At a meeting Tuesday of the Placentia-Yorba Linda Unified School District Board of Trustees, Tamara Heathcote, whose daughter was assigned the book, read a list of words contained in the book, including "bastard," "goddamn," and "son of a bitch."

After hearing the list, as well as several excerpts, Trustee Jerry Brakebill asked, "How in the world did that book get in the classroom to begin with?"

The book, which is not on the district list of approved books but is on a state Department of Education list, currently is being reviewed by a committee of school administrators, teachers and parents.

The committee could make several recommendations, including that the book continue to be available to fifth-grade teachers, or that it be restricted to older students.

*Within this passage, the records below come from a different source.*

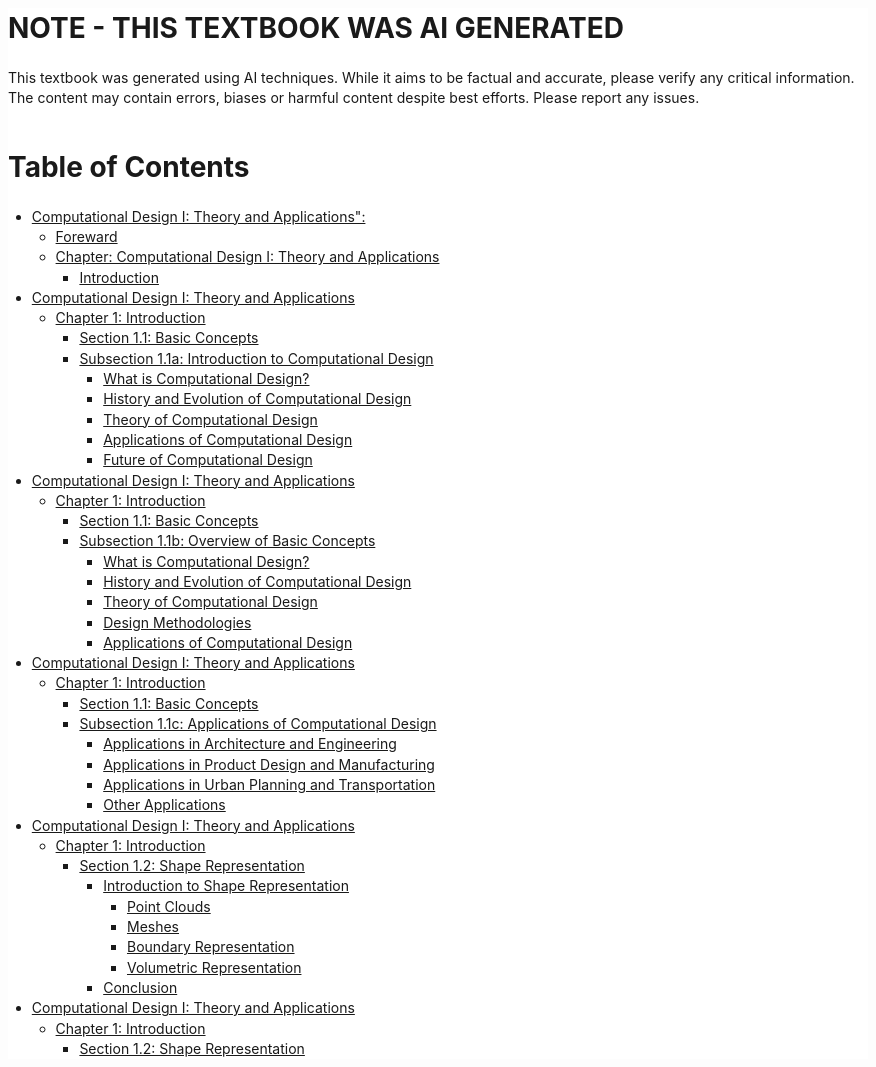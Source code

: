 # NOTE - THIS TEXTBOOK WAS AI GENERATED



This textbook was generated using AI techniques. While it aims to be factual and accurate, please verify any critical information. The content may contain errors, biases or harmful content despite best efforts. Please report any issues.


# Table of Contents
- [Computational Design I: Theory and Applications":](#Computational-Design-I:-Theory-and-Applications":)
  - [Foreward](#Foreward)
  - [Chapter: Computational Design I: Theory and Applications](#Chapter:-Computational-Design-I:-Theory-and-Applications)
    - [Introduction](#Introduction)
- [Computational Design I: Theory and Applications](#Computational-Design-I:-Theory-and-Applications)
  - [Chapter 1: Introduction](#Chapter-1:-Introduction)
    - [Section 1.1: Basic Concepts](#Section-1.1:-Basic-Concepts)
    - [Subsection 1.1a: Introduction to Computational Design](#Subsection-1.1a:-Introduction-to-Computational-Design)
      - [What is Computational Design?](#What-is-Computational-Design?)
      - [History and Evolution of Computational Design](#History-and-Evolution-of-Computational-Design)
      - [Theory of Computational Design](#Theory-of-Computational-Design)
      - [Applications of Computational Design](#Applications-of-Computational-Design)
      - [Future of Computational Design](#Future-of-Computational-Design)
- [Computational Design I: Theory and Applications](#Computational-Design-I:-Theory-and-Applications)
  - [Chapter 1: Introduction](#Chapter-1:-Introduction)
    - [Section 1.1: Basic Concepts](#Section-1.1:-Basic-Concepts)
    - [Subsection 1.1b: Overview of Basic Concepts](#Subsection-1.1b:-Overview-of-Basic-Concepts)
      - [What is Computational Design?](#What-is-Computational-Design?)
      - [History and Evolution of Computational Design](#History-and-Evolution-of-Computational-Design)
      - [Theory of Computational Design](#Theory-of-Computational-Design)
      - [Design Methodologies](#Design-Methodologies)
      - [Applications of Computational Design](#Applications-of-Computational-Design)
- [Computational Design I: Theory and Applications](#Computational-Design-I:-Theory-and-Applications)
  - [Chapter 1: Introduction](#Chapter-1:-Introduction)
    - [Section 1.1: Basic Concepts](#Section-1.1:-Basic-Concepts)
    - [Subsection 1.1c: Applications of Computational Design](#Subsection-1.1c:-Applications-of-Computational-Design)
      - [Applications in Architecture and Engineering](#Applications-in-Architecture-and-Engineering)
      - [Applications in Product Design and Manufacturing](#Applications-in-Product-Design-and-Manufacturing)
      - [Applications in Urban Planning and Transportation](#Applications-in-Urban-Planning-and-Transportation)
      - [Other Applications](#Other-Applications)
- [Computational Design I: Theory and Applications](#Computational-Design-I:-Theory-and-Applications)
  - [Chapter 1: Introduction](#Chapter-1:-Introduction)
    - [Section 1.2: Shape Representation](#Section-1.2:-Shape-Representation)
      - [Introduction to Shape Representation](#Introduction-to-Shape-Representation)
        - [Point Clouds](#Point-Clouds)
        - [Meshes](#Meshes)
        - [Boundary Representation](#Boundary-Representation)
        - [Volumetric Representation](#Volumetric-Representation)
      - [Conclusion](#Conclusion)
- [Computational Design I: Theory and Applications](#Computational-Design-I:-Theory-and-Applications)
  - [Chapter 1: Introduction](#Chapter-1:-Introduction)
    - [Section 1.2: Shape Representation](#Section-1.2:-Shape-Representation)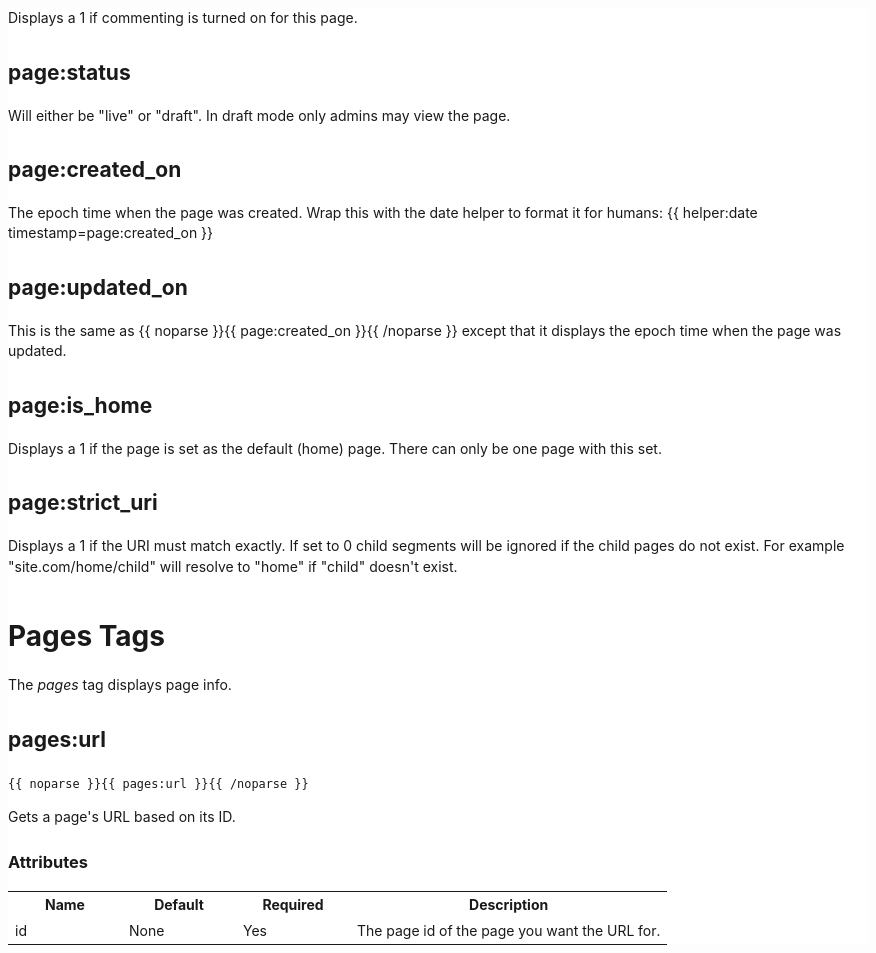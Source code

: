 Displays a 1 if commenting is turned on for this page.

## page:status

Will either be "live" or "draft". In draft mode only admins may view the page.

## page:created_on

The epoch time when the page was created. Wrap this with the date helper to format it for humans: {{ helper:date timestamp=page:created_on }}

## page:updated_on

This is the same as {{ noparse }}{{ page:created_on }}{{ /noparse }} except that it displays the epoch time when the page was updated.

## page:is_home

Displays a 1 if the page is set as the default (home) page. There can only be one page with this set.

## page:strict_uri

Displays a 1 if the URI must match exactly. If set to 0 child segments will be ignored if the child pages do not exist. For example "site.com/home/child" will resolve to "home" if "child" doesn't exist.

# Pages Tags

The _pages_ tag displays page info.

## pages:url

	{{ noparse }}{{ pages:url }}{{ /noparse }}
	
Gets a page's URL based on its ID.

### Attributes

<table cellpadding="0" cellspacing="0">
	<tbody>
		<tr>
			<th>Name</th>
			<th>Default</th>
			<th>Required</th>
			<th>Description</th>
		</tr>
		<tr>
			<td width="100">id</td>
			<td width="100">None</td>
			<td width="100">Yes</td>
			<td>The page id of the page you want the URL for.</td>
		</tr>
	</tbody>
</table>
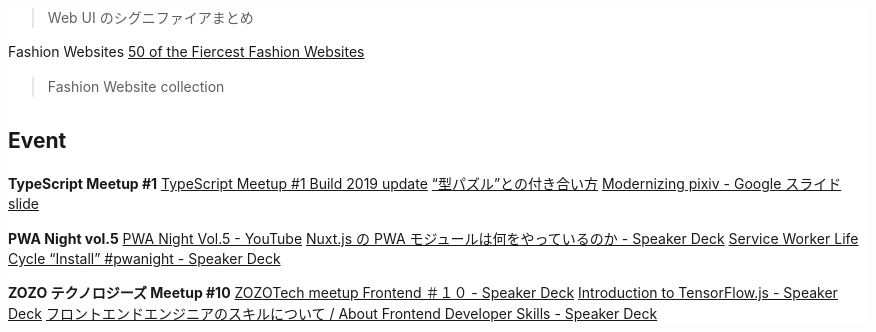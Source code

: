 > Web UI のシグニファイアまとめ

Fashion Websites
[50 of the Fiercest Fashion Websites](https://www.awwwards.com/50-fashion-websites.html)

> Fashion Website collection

## Event

**TypeScript Meetup #1**
[TypeScript Meetup #1 Build 2019 update](https://www.slideshare.net/KenichiroNakamura/typescript-meetup-1-build-2019-update)
[“型パズル”との付き合い方](https://talks.leko.jp/type-puzzle-world/#0)
[Modernizing pixiv - Google スライド](https://docs.google.com/presentation/d/e/2PACX-1vQck4DKc3GBrfDU_LJYRwuBAaRBlFTgJD2_k523Ximoi5juNRIX6TrjRF5zR4A6xQ6czlBLudgu4qHO/pub?slide=id.p)
[slide](https://quramy.github.io/tsjp-resources/#slide=1)

**PWA Night vol.5**
[PWA Night Vol.5 - YouTube](https://www.youtube.com/watch?v=7hqhteH27h8&feature=youtu.be)
[Nuxt.js の PWA モジュールは何をやっているのか - Speaker Deck](https://speakerdeck.com/kandai/nuxt-dot-jsfalsepwamoziyuruhahe-woyatuteirufalseka)
[Service Worker Life Cycle “Install” #pwanight - Speaker Deck](https://speakerdeck.com/tiwuofficial/service-worker-life-cycle-install-number-pwanight)

**ZOZO テクノロジーズ Meetup #10**
[ZOZOTech meetup Frontend ＃１０ - Speaker Deck](https://speakerdeck.com/yshogo/zozotech-meetup-frontend-10)
[Introduction to TensorFlow.js - Speaker Deck](https://speakerdeck.com/horie1024/introduction-to-tensorflow-dot-js)
[フロントエンドエンジニアのスキルについて / About Frontend Developer Skills - Speaker Deck](https://speakerdeck.com/nahokomatsui/about-frontend-developer-skills)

Until the committee makes a recommendation, the book will continue to be used.

Heathcote and two other parents also criticized the book's depiction of violence, saying that it would be rated "R" if it were a movie.

In one passage, the young protagonist witnesses a British officer decapitating a slave. He also details the execution of his brother.

"I can't imagine as a parent handing this book to kids as suggested reading," Heathcote said.

Three fifth-grade students from the school, including Linda Heathcote, 11, told the board they didn't think they or their classmates should be reading the book.

"Some kids said if their parents saw the book they wouldn't be able to read it, so they weren't going to tell" their parents)'Linda Heathcote said.

Teachers have assigned an alternate book to students whose parents object to "My Brother Sam Is Dead," but some parents and students say that is not an acceptable arrangement.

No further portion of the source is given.